Postmortem of a postmortem
In addition to Krebs, CISA itself also published a postmortem on the incident. The cybersecurity watchdog states, apparently without realizing the irony, that it took “swift and comprehensive action.” CISA hopes that its own transparency sets a good example.
The GitHub repository in question was named “Private CISA”; straightforward, but so out in the open that we can forgive cybercriminals if they mistook it for a honeypot. The repo contained 844 MB of sensitive data. A file with the equally telling title “importantAWStokens” contained the administrative login credentials for three Amazon AWS GovCloud servers. A second file listed usernames and passwords for dozens of internal CISA systems in plain text.
As mentioned, CISA responded quickly to the May 15 report. Nevertheless, it took more than 48 hours before the AWS keys and other secrets were revoked. According to the report, the complexity of CISA’s own systems and their interdependence with partners caused the delay. CISA therefore suggests that other organizations adhere to a “mature” and “well-tested” key management system.
Nine ignored warnings
The nine reports from GitGuardian to CISA thus went unanswered. GitGuardian researcher Guillaume Valadon stated that this oversight turned a single-day incident into a six-month-long breach.
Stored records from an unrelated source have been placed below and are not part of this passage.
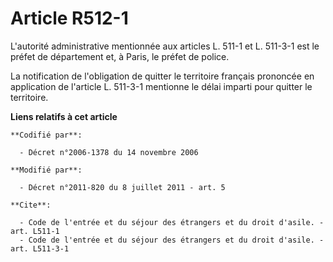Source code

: # Article R512-1

L'autorité administrative mentionnée aux articles L. 511-1 et L. 511-3-1 est le préfet de département et, à Paris, le préfet
de police. 

La notification de l'obligation de quitter le territoire français prononcée en application de l'article L. 511-3-1 mentionne
le délai imparti pour quitter le territoire.

**Liens relatifs à cet article**

	**Codifié par**:

	  - Décret n°2006-1378 du 14 novembre 2006

	**Modifié par**:

	  - Décret n°2011-820 du 8 juillet 2011 - art. 5

	**Cite**:

	  - Code de l'entrée et du séjour des étrangers et du droit d'asile. - art. L511-1
	  - Code de l'entrée et du séjour des étrangers et du droit d'asile. - art. L511-3-1
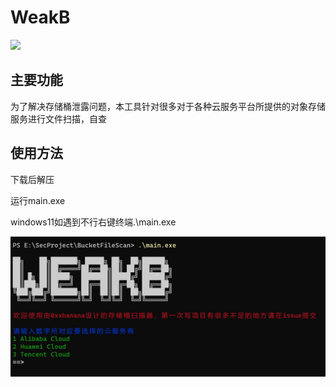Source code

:# WeakB
![](https://img.shields.io/badge/Go-1.18-blue)

## 主要功能

为了解决存储桶泄露问题，本工具针对很多对于各种云服务平台所提供的对象存储服务进行文件扫描，自查



## 使用方法

下载后解压

运行main.exe

windows11如遇到不行右键终端.\main.exe

![](https://github.com/0xxbanana/BucketFileScanner/blob/master/WeakB.jpg)

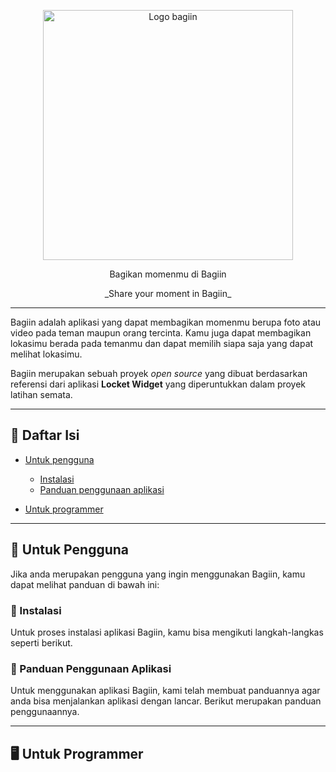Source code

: <!-- @format -->

<p align="center">
  <a href="#">
    <img src="https://github.com/user-attachments/assets/7d352c6c-63eb-4e73-9582-5a2981fce99d" alt="Logo bagiin" width="400">
  </a>
</p>

<p align="center">
  Bagikan momenmu di Bagiin
</p>

<p align="center">
  _Share your moment in Bagiin_
</p>

---

Bagiin adalah aplikasi yang dapat membagikan momenmu berupa foto atau video pada teman maupun orang tercinta. Kamu juga dapat membagikan lokasimu berada pada temanmu dan dapat memilih siapa saja yang dapat melihat lokasimu.

Bagiin merupakan sebuah proyek _open source_ yang dibuat berdasarkan referensi dari aplikasi **Locket Widget** yang diperuntukkan dalam proyek latihan semata.

---

## 📃 Daftar Isi

- [Untuk pengguna](#-untuk-pengguna)

  - [Instalasi](#-instalasi)
  - [Panduan penggunaan aplikasi](#-panduan-penggunaan-aplikasi)

- [Untuk programmer](#️-untuk-programmer)

---

## 👤 Untuk Pengguna

Jika anda merupakan pengguna yang ingin menggunakan Bagiin, kamu dapat melihat panduan di bawah ini:

### 📃 Instalasi

Untuk proses instalasi aplikasi Bagiin, kamu bisa mengikuti langkah-langkas seperti berikut.

### 📖 Panduan Penggunaan Aplikasi

Untuk menggunakan aplikasi Bagiin, kami telah membuat panduannya agar anda bisa menjalankan aplikasi dengan lancar. Berikut merupakan panduan penggunaannya.

---

## 🖥️ Untuk Programmer
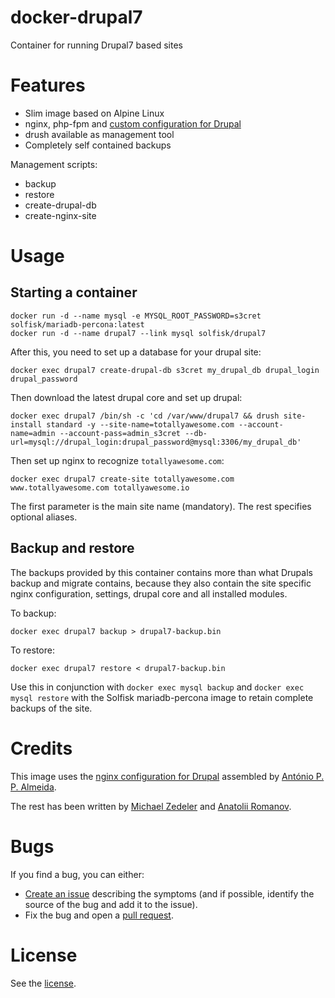 # docker-drupal7

Container for running Drupal7 based sites

# Features

 * Slim image based on Alpine Linux
 * nginx, php-fpm and [custom configuration for Drupal](https://github.com/perusio/drupal-with-nginx)
 * drush available as management tool
 * Completely self contained backups

Management scripts:

 * backup
 * restore
 * create-drupal-db
 * create-nginx-site

# Usage

## Starting a container

    docker run -d --name mysql -e MYSQL_ROOT_PASSWORD=s3cret solfisk/mariadb-percona:latest
    docker run -d --name drupal7 --link mysql solfisk/drupal7

After this, you need to set up a database for your drupal site:

    docker exec drupal7 create-drupal-db s3cret my_drupal_db drupal_login drupal_password

Then download the latest drupal core and set up drupal:

    docker exec drupal7 /bin/sh -c 'cd /var/www/drupal7 && drush site-install standard -y --site-name=totallyawesome.com --account-name=admin --account-pass=admin_s3cret --db-url=mysql://drupal_login:drupal_password@mysql:3306/my_drupal_db'

Then set up nginx to recognize `totallyawesome.com`:

    docker exec drupal7 create-site totallyawesome.com www.totallyawesome.com totallyawesome.io

The first parameter is the main site name (mandatory). The rest specifies optional aliases.

## Backup and restore

The backups provided by this container contains more than what Drupals backup and migrate contains, because they also contain the site specific nginx configuration, settings, drupal core and all installed modules.

To backup:

    docker exec drupal7 backup > drupal7-backup.bin

To restore:

    docker exec drupal7 restore < drupal7-backup.bin

Use this in conjunction with `docker exec mysql backup` and `docker exec mysql restore` with the Solfisk mariadb-percona image to retain complete backups of the site.

# Credits

This image uses the [nginx configuration for Drupal](https://github.com/perusio/drupal-with-nginx) assembled by [António P. P. Almeida](https://github.com/perusio).

The rest has been written by [Michael Zedeler](https://github.com/mzedeler) and [Anatolii Romanov](https://github.com/vodolaz095).

# Bugs

If you find a bug, you can either:

 * [Create an issue](https://github.com/Solfisk/docker-drupal7/issues) describing the symptoms (and if possible, identify the source of the bug and add it to the issue).
 * Fix the bug and open a [pull request](https://github.com/Solfisk/docker-drupal7/pulls).

# License

See the [license](LICENSE).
In its postmortem, CISA acknowledges that the reporting channels for external parties were not properly defined. As a result, the researcher tried multiple avenues, including an email to the affected vendor and the standard vulnerability disclosure platform. The latter is specifically intended for vulnerabilities that affect the broader security community, not for incidents within the organization itself. CISA says it is refining these channels.
The problem of leaked secrets on GitHub is by no means unique to CISA. GitGuardian reported two years ago that an increasing number of secrets were ending up in public GitHub repositories. The 2026 State of Secrets Sprawl report shows that in 2025, 28.65 million new hardcoded secrets were added to public GitHub commits, a 34 percent increase from the previous year. In total, more than four million repositories contain a secret.
Continuous scanning as a lesson
CISA’s cyber incident response playbook was found to lack a scenario for situations involving GitHub or other cloud services. According to Valadon, this confirms the need for continuous scanning, rather than just quarterly scans. GitHub itself offers free secret scanning for all repositories, but such protection can be disabled or bypassed.
CISA did give itself a passing grade on a few points. Extensive logging and the application of zero-trust principles helped assess the scope of the breach. According to the report, no customer or mission data was exposed, and the leaked login credentials were not used outside of CISA’s environment. The contractor who published the secrets lost access to the system.
CISA says it has since rotated all secrets and developed an action plan to better manage developer secrets.